Harriet the Spy is a 1996 American coming-of-age comedy film directed by Bronwen Hughes in her feature film directorial debut, and starring Michelle Trachtenberg in her major film acting debut. It co-stars Rosie O'Donnell, J. Smith-Cameron, Gregory Smith, and Vanessa Lee Chester. Based on the 1964 novel of the same name by Louise Fitzhugh, the film follows a sixth-grade student who aspires to become a writer and spy.

Filming began in the fall of 1994 in Toronto and was completed by the end of 1995. Produced by Paramount Pictures, Nickelodeon Movies and Rastar, it was the first film produced under the Nickelodeon Movies banner and the first of two film adaptations of the Harriet the Spy books. In theaters, the pilot episode of Hey Arnold! called Arnold was shown before the film.
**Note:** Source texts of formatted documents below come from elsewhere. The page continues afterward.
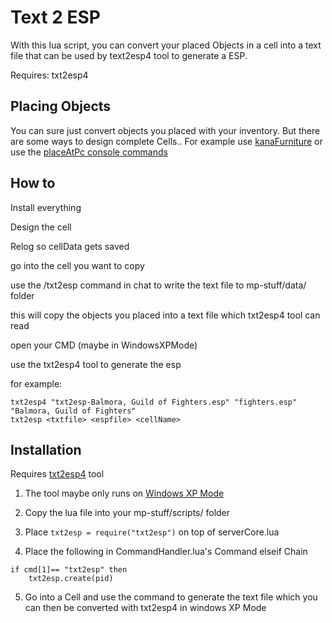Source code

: # Text 2 ESP

With this lua script, you can convert your placed Objects in a cell into a text file that can be used by text2esp4 tool to generate a ESP.

Requires: txt2esp4

## Placing Objects

You can sure just convert objects you placed with your inventory.
But there are some ways to design complete Cells..
For example use [kanaFurniture](https://github.com/Atkana/tes3mp-scripts/blob/master/kanaFurniture.lua) or use the [placeAtPc console commands](https://en.uesp.net/wiki/Morrowind:Console)

## How to

Install everything

Design the cell

Relog so cellData gets saved

go into the cell you want to copy

use the /txt2esp command in chat to write the text file to mp-stuff/data/ folder

this will copy the objects you placed into a text file which txt2esp4 tool can read

open your CMD (maybe in WindowsXPMode)

use the txt2esp4 tool to generate the esp

for example:
```
txt2esp4 "txt2esp-Balmora, Guild of Fighters.esp" "fighters.esp" "Balmora, Guild of Fighters"
txt2esp <txtfile> <espfile> <cellName>
```

## Installation

Requires [txt2esp4](http://mw.modhistory.com/download-95-5272) tool

1. The tool maybe only runs on [Windows XP Mode](https://www.microsoft.com/en-us/download/details.aspx?id=8002)

2. Copy the lua file into your mp-stuff/scripts/ folder

3. Place `txt2esp = require("txt2esp")` on top of serverCore.lua

4. Place the following in CommandHandler.lua's Command elseif Chain

```
if cmd[1]== "txt2esp" then
	txt2esp.create(pid)
```

5. Go into a Cell and use the command to generate the text file which you can then be converted with txt2esp4 in windows XP Mode
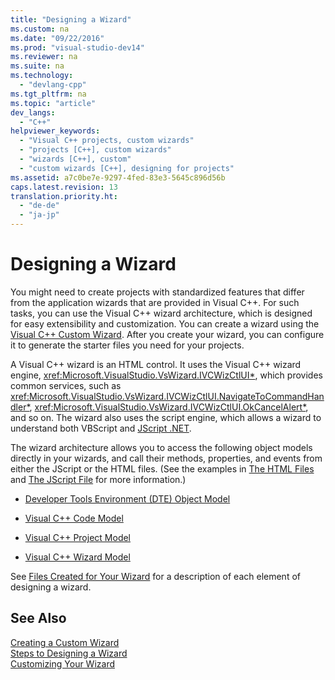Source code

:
 ```yaml
---
title: "Designing a Wizard"
ms.custom: na
ms.date: "09/22/2016"
ms.prod: "visual-studio-dev14"
ms.reviewer: na
ms.suite: na
ms.technology: 
  - "devlang-cpp"
ms.tgt_pltfrm: na
ms.topic: "article"
dev_langs: 
  - "C++"
helpviewer_keywords: 
  - "Visual C++ projects, custom wizards"
  - "projects [C++], custom wizards"
  - "wizards [C++], custom"
  - "custom wizards [C++], designing for projects"
ms.assetid: a7c0be7e-9297-4fed-83e3-5645c896d56b
caps.latest.revision: 13
translation.priority.ht: 
  - "de-de"
  - "ja-jp"
---
```

# Designing a Wizard
You might need to create projects with standardized features that differ from the application wizards that are provided in Visual C++. For such tasks, you can use the Visual C++ wizard architecture, which is designed for easy extensibility and customization. You can create a wizard using the [Visual C++ Custom Wizard](../VS_csharp/creating-a-custom-wizard.md). After you create your wizard, you can configure it to generate the starter files you need for your projects.  
  
 A Visual C++ wizard is an HTML control. It uses the Visual C++ wizard engine, <xref:Microsoft.VisualStudio.VsWizard.IVCWizCtlUI*>, which provides common services, such as <xref:Microsoft.VisualStudio.VsWizard.IVCWizCtlUI.NavigateToCommandHandler*>, <xref:Microsoft.VisualStudio.VsWizard.IVCWizCtlUI.OkCancelAlert*>, and so on. The wizard also uses the script engine, which allows a wizard to understand both VBScript and [JScript .NET](assetId:///c7e636ee-c10f-45b1-85ec-fe2daca30bf5).  
  
 The wizard architecture allows you to access the following object models directly in your wizards, and call their methods, properties, and events from either the JScript or the HTML files. (See the examples in [The HTML Files](../VS_csharp/html-files.md) and [The JScript File](../VS_csharp/jscript-file.md) for more information.)  
  
-   [Developer Tools Environment (DTE) Object Model](assetId:///4173a963-7ac7-4966-9bb7-e28a9d9f6792)  
  
-   [Visual C++ Code Model](assetId:///dd6452c2-1054-44a1-b0eb-639a94a1216b)  
  
-   [Visual C++ Project Model](assetId:///06c1bbd9-4c79-4f97-ad6d-2b1dea8ecd1f)  
  
-   [Visual C++ Wizard Model](assetId:///159395ac-33c7-47bf-ad42-4e1435ddc758)  
  
 See [Files Created for Your Wizard](../VS_csharp/files-created-for-your-wizard.md) for a description of each element of designing a wizard.  
  
## See Also  
 [Creating a Custom Wizard](../VS_csharp/creating-a-custom-wizard.md)   
 [Steps to Designing a Wizard](../VS_csharp/steps-to-designing-a-wizard.md)   
 [Customizing Your Wizard](../VS_csharp/customizing-your-wizard.md)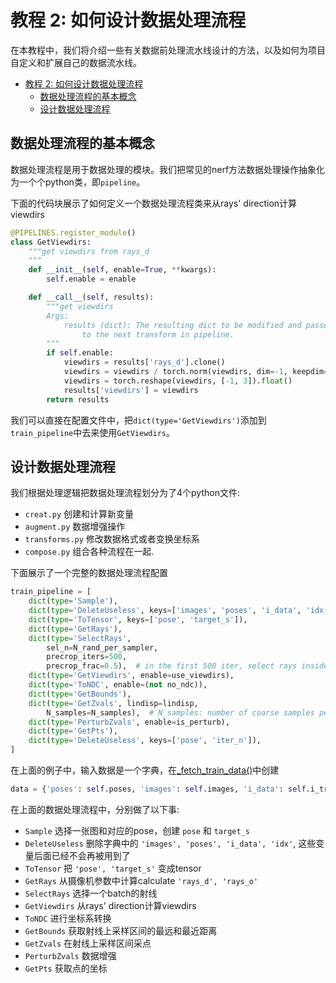 # 教程 2: 如何设计数据处理流程

在本教程中，我们将介绍一些有关数据前处理流水线设计的方法，以及如何为项目自定义和扩展自己的数据流水线。

<!-- TOC -->

- [教程 2: 如何设计数据处理流程](#教程-2-如何设计数据处理流程)
  - [数据处理流程的基本概念](#数据处理流程的基本概念)
  - [设计数据处理流程](#设计数据处理流程)

<!-- TOC -->

## 数据处理流程的基本概念
数据处理流程是用于数据处理的模块。我们把常见的nerf方法数据处理操作抽象化为一个个python类，即```pipeline```。

下面的代码块展示了如何定义一个数据处理流程类来从rays' direction计算viewdirs

```python
@PIPELINES.register_module()
class GetViewdirs:
    """get viewdirs from rays_d
    """
    def __init__(self, enable=True, **kwargs):
        self.enable = enable

    def __call__(self, results):
        """get viewdirs
        Args:
            results (dict): The resulting dict to be modified and passed
                to the next transform in pipeline.
        """
        if self.enable:
            viewdirs = results['rays_d'].clone()
            viewdirs = viewdirs / torch.norm(viewdirs, dim=-1, keepdim=True)
            viewdirs = torch.reshape(viewdirs, [-1, 3]).float()
            results['viewdirs'] = viewdirs
        return results
```

我们可以直接在配置文件中，把`dict(type='GetViewdirs')`添加到`train_pipeline`中去来使用`GetViewdirs`。

## 设计数据处理流程

我们根据处理逻辑把数据处理流程划分为了4个python文件:
* `creat.py` 创建和计算新变量
* `augment.py` 数据增强操作
* `transforms.py` 修改数据格式或者变换坐标系
* `compose.py` 组合各种流程在一起.

下面展示了一个完整的数据处理流程配置
```python
train_pipeline = [
    dict(type='Sample'),
    dict(type='DeleteUseless', keys=['images', 'poses', 'i_data', 'idx']),
    dict(type='ToTensor', keys=['pose', 'target_s']),
    dict(type='GetRays'),
    dict(type='SelectRays', 
        sel_n=N_rand_per_sampler,
        precrop_iters=500,
        precrop_frac=0.5),  # in the first 500 iter, select rays inside center of image
    dict(type='GetViewdirs', enable=use_viewdirs),
    dict(type='ToNDC', enable=(not no_ndc)),
    dict(type='GetBounds'),
    dict(type='GetZvals', lindisp=lindisp,
        N_samples=N_samples),  # N_samples: number of coarse samples per ray
    dict(type='PerturbZvals', enable=is_perturb),
    dict(type='GetPts'),
    dict(type='DeleteUseless', keys=['pose', 'iter_n']),
]
```
在上面的例子中，输入数据是一个字典，在[_fetch_train_data()](../../../xrnerf/datasets/scene_dataset.py)中创建

```python
data = {'poses': self.poses, 'images': self.images, 'i_data': self.i_train, 'idx': idx}
```
在上面的数据处理流程中，分别做了以下事:
* `Sample` 选择一张图和对应的pose，创建 `pose` 和 `target_s`
* `DeleteUseless` 删除字典中的 `'images', 'poses', 'i_data', 'idx'`, 这些变量后面已经不会再被用到了
* `ToTensor` 把 `'pose', 'target_s'` 变成tensor
* `GetRays` 从摄像机参数中计算calculate `'rays_d', 'rays_o'`
* `SelectRays` 选择一个batch的射线
* `GetViewdirs` 从rays' direction计算viewdirs
* `ToNDC` 进行坐标系转换
* `GetBounds` 获取射线上采样区间的最远和最近距离
* `GetZvals` 在射线上采样区间采点
* `PerturbZvals` 数据增强
* `GetPts` 获取点的坐标

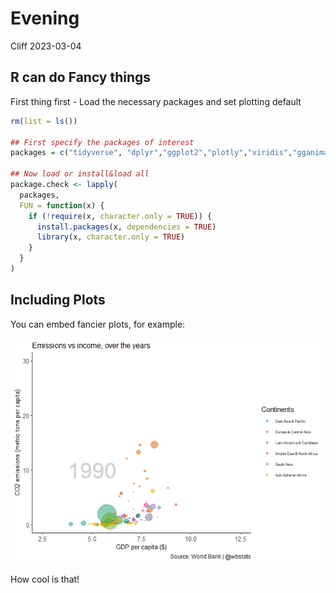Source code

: Evening
================
Cliff
2023-03-04

## R can do Fancy things

First thing first - Load the necessary packages and set plotting default

``` r
rm(list = ls())

## First specify the packages of interest
packages = c("tidyverse", "dplyr","ggplot2","plotly","viridis","gganimate","wbstats","gtrendsR","ggforce","spData","tmap")

## Now load or install&load all
package.check <- lapply(
  packages,
  FUN = function(x) {
    if (!require(x, character.only = TRUE)) {
      install.packages(x, dependencies = TRUE)
      library(x, character.only = TRUE)
    }
  }
)
```

## Including Plots

You can embed fancier plots, for example:

![](Evening_files/figure-gfm/unnamed-chunk-2-1.gif)<!-- -->

How cool is that!

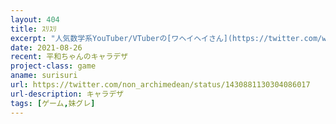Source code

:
```yaml
---
layout: 404
title: ｽﾘｽﾘ
excerpt: "人気数学系YouTuber/VTuberの[ワヘイヘイさん](https://twitter.com/waheyhey)と[叶数理さん](https://twitter.com/kano_suuri)と[アイシア＝ソリッドさん](https://twitter.com/AIcia_Solid)と共著で制作している、３者をモチーフとしたキャラクターたちを攻略対象とした数学系シミュレーションゲームです。まだプレイはできませんが下のリンクからキャラクターデザインを確認できます。"
date: 2021-08-26
recent: 平和ちゃんのキャラデザ
project-class: game
aname: surisuri
url: https://twitter.com/non_archimedean/status/1430881130304086017
url-description: キャラデザ
tags: [ゲーム,妹グレ]
---
```

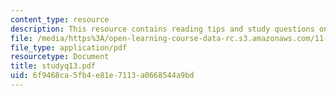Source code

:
 ```yaml
---
content_type: resource
description: This resource contains reading tips and study questions on session 13.
file: /media/https%3A/open-learning-course-data-rc.s3.amazonaws.com/11-201-gateway-planning-action-fall-2005/6f9468ca5fb4e81e7113a0668544a9bd_studyq13.pdf
file_type: application/pdf
resourcetype: Document
title: studyq13.pdf
uid: 6f9468ca-5fb4-e81e-7113-a0668544a9bd
---
```

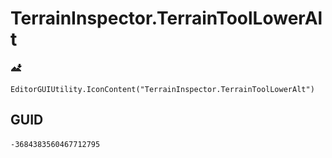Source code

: # TerrainInspector.TerrainToolLowerAlt
![](/img/TerrainInspector.TerrainToolLowerAlt.png)

``` CSharp
EditorGUIUtility.IconContent("TerrainInspector.TerrainToolLowerAlt")
```
## GUID
```
-3684383560467712795
```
The film was released in theaters on July 10, 1996. It made $26.6 million worldwide on a production budget of $12 million. The film was released on home video on February 25, 1997, with an orange clamshell packaging.

Plot
Eleven-year-old aspiring spy and writer Harriet M. Welsch lives a privileged life in New York City with her parents, Violetta and Ben, and her nanny, Katherine "Ole Golly", in whom Harriet confides. Harriet and her best friends Simon "Sport" Rocque and Janie Gibbs are enemies with elitist rich girl, editor of the sixth-grade newspaper, and class president Marion Hawthorne.

One night when Harriet's parents are out, Golly invites her friend George to dinner which she burns, so the three go out for dinner and a movie. But when the three return home late in the evening, Violetta becomes enraged at Golly that she had let Harriet stay out past her curfew and she fires her. But Golly concedes that it is time Harriet were on her own. Before leaving, Golly encourages Harriet not to give up on her love of observing people and promises to be the first to buy an autographed copy of Harriet's first novel. Depressed and withdrawn, Harriet breaks into the mansion of Agatha Plummer and is caught hiding in her dumbwaiter.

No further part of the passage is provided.